>>>>>
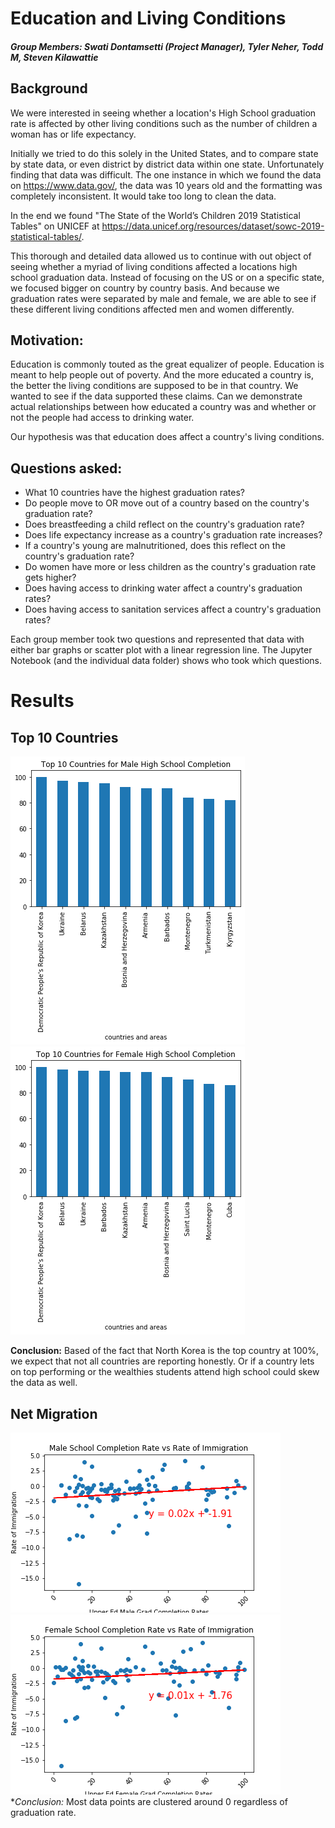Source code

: # Education and Living Conditions
##### Group Members: Swati Dontamsetti (Project Manager), Tyler Neher, Todd M, Steven Kilawattie

## Background
We were interested in seeing whether a location's High School graduation rate is affected by other living conditions such as the number of children a woman has or life expectancy.

Initially we tried to do this solely in the United States, and to compare state by state data, or even district by district data within one state. Unfortunately finding that data was difficult. The one instance in which we found the data on https://www.data.gov/, the data was 10 years old and the formatting was completely inconsistent. It would take too long to clean the data.

In the end we found "The State of the World’s Children 2019 Statistical Tables" on UNICEF at https://data.unicef.org/resources/dataset/sowc-2019-statistical-tables/.

This thorough and detailed data allowed us to continue with out object of seeing whether a myriad of living conditions affected a locations high school graduation data. Instead of focusing on the US or on a specific state, we focused bigger on country by country basis. And because we graduation rates were separated by male and female, we are able to see if these different living conditions affected men and women differently.

## Motivation:
Education is commonly touted as the great equalizer of people. Education is meant to help people out of poverty. And the more educated a country is, the better the living conditions are supposed to be in that country. We wanted to see if the data supported these claims. Can we demonstrate actual relationships between how educated a country was and whether or not the people had access to drinking water.

Our hypothesis was that education does affect a country's living conditions.

## Questions asked:
* What 10 countries have the highest graduation rates?
* Do people move to OR move out of a country based on the country's graduation rate?
* Does breastfeeding a child reflect on the country's graduation rate?
* Does life expectancy increase as a country's graduation rate increases?
* If a country's young are malnutritioned, does this reflect on the country's graduation rate?
* Do women have more or less children as the country's graduation rate gets higher?
* Does having access to drinking water affect a country's graduation rates?
* Does having access to sanitation services affect a country's graduation rates?

Each group member took two questions and represented that data with either bar graphs or scatter plot with a linear regression line. The Jupyter Notebook (and the individual data folder) shows who took which questions.

# Results
## Top 10 Countries
![Top10Male](https://github.com/swati-dontamsetti/data-alliance-for-science/blob/master/Images/top%2010%20male.png?raw=true) ![Top10Female](https://github.com/swati-dontamsetti/data-alliance-for-science/blob/master/Images/top%2010%20female.png?raw=true)

**Conclusion:** Based of the fact that North Korea is the top country at 100%, we expect that not all countries are reporting honestly. Or if a country lets on top performing or the wealthies students attend high school could skew the data as well.

## Net Migration
![1](https://github.com/swati-dontamsetti/data-alliance-for-science/blob/master/Images/Male%20Upper%20Ed%20Completion%20vs%20Rate%20of%20Immigration.png?raw=true) ![2](https://github.com/swati-dontamsetti/data-alliance-for-science/blob/master/Images/Female%20Upper%20Ed%20Completion%20vs%20Rate%20of%20Immigration.png?raw=true)
**Conclusion:* Most data points are clustered around 0 regardless of graduation rate.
<<<<<
» Task brief
Would you restate all of the data above word for word, omitting the pictures?

» Output below
Source code

: # Education and Living Conditions
##### Group Members: Swati Dontamsetti (Project Manager), Tyler Neher, Todd M, Steven Kilawattie

## Background
We were interested in seeing whether a location's High School graduation rate is affected by other living conditions such as the number of children a woman has or life expectancy.

Initially we tried to do this solely in the United States, and to compare state by state data, or even district by district data within one state. Unfortunately finding that data was difficult. The one instance in which we found the data on https://www.data.gov/, the data was 10 years old and the formatting was completely inconsistent. It would take too long to clean the data.

In the end we found "The State of the World’s Children 2019 Statistical Tables" on UNICEF at https://data.unicef.org/resources/dataset/sowc-2019-statistical-tables/.

This thorough and detailed data allowed us to continue with out object of seeing whether a myriad of living conditions affected a locations high school graduation data. Instead of focusing on the US or on a specific state, we focused bigger on country by country basis. And because we graduation rates were separated by male and female, we are able to see if these different living conditions affected men and women differently.

## Motivation:
Education is commonly touted as the great equalizer of people. Education is meant to help people out of poverty. And the more educated a country is, the better the living conditions are supposed to be in that country. We wanted to see if the data supported these claims. Can we demonstrate actual relationships between how educated a country was and whether or not the people had access to drinking water.

Our hypothesis was that education does affect a country's living conditions.

## Questions asked:
* What 10 countries have the highest graduation rates?
* Do people move to OR move out of a country based on the country's graduation rate?
* Does breastfeeding a child reflect on the country's graduation rate?
* Does life expectancy increase as a country's graduation rate increases?
* If a country's young are malnutritioned, does this reflect on the country's graduation rate?
* Do women have more or less children as the country's graduation rate gets higher?
* Does having access to drinking water affect a country's graduation rates?
* Does having access to sanitation services affect a country's graduation rates?

Each group member took two questions and represented that data with either bar graphs or scatter plot with a linear regression line. The Jupyter Notebook (and the individual data folder) shows who took which questions.

# Results
## Top 10 Countries
![Top10Male](https://github.com/swati-dontamsetti/data-alliance-for-science/blob/master/Images/top%2010%20male.png?raw=true) ![Top10Female](https://github.com/swati-dontamsetti/data-alliance-for-science/blob/master/Images/top%2010%20female.png?raw=true)

**Conclusion:** Based of the fact that North Korea is the top country at 100%, we expect that not all countries are reporting honestly. Or if a country lets on top performing or the wealthies students attend high school could skew the data as well.

## Net Migration
![1](https://github.com/swati-dontamsetti/data-alliance-for-science/blob/master/Images/Male%20Upper%20Ed%20Completion%20vs%20Rate%20of%20Immigration.png?raw=true) ![2](https://github.com/swati-dontamsetti/data-alliance-for-science/blob/master/Images/Female%20Upper%20Ed%20Completion%20vs%20Rate%20of%20Immigration.png?raw=true)
**Conclusion:* Most data points are clustered around 0 regardless of graduation rate.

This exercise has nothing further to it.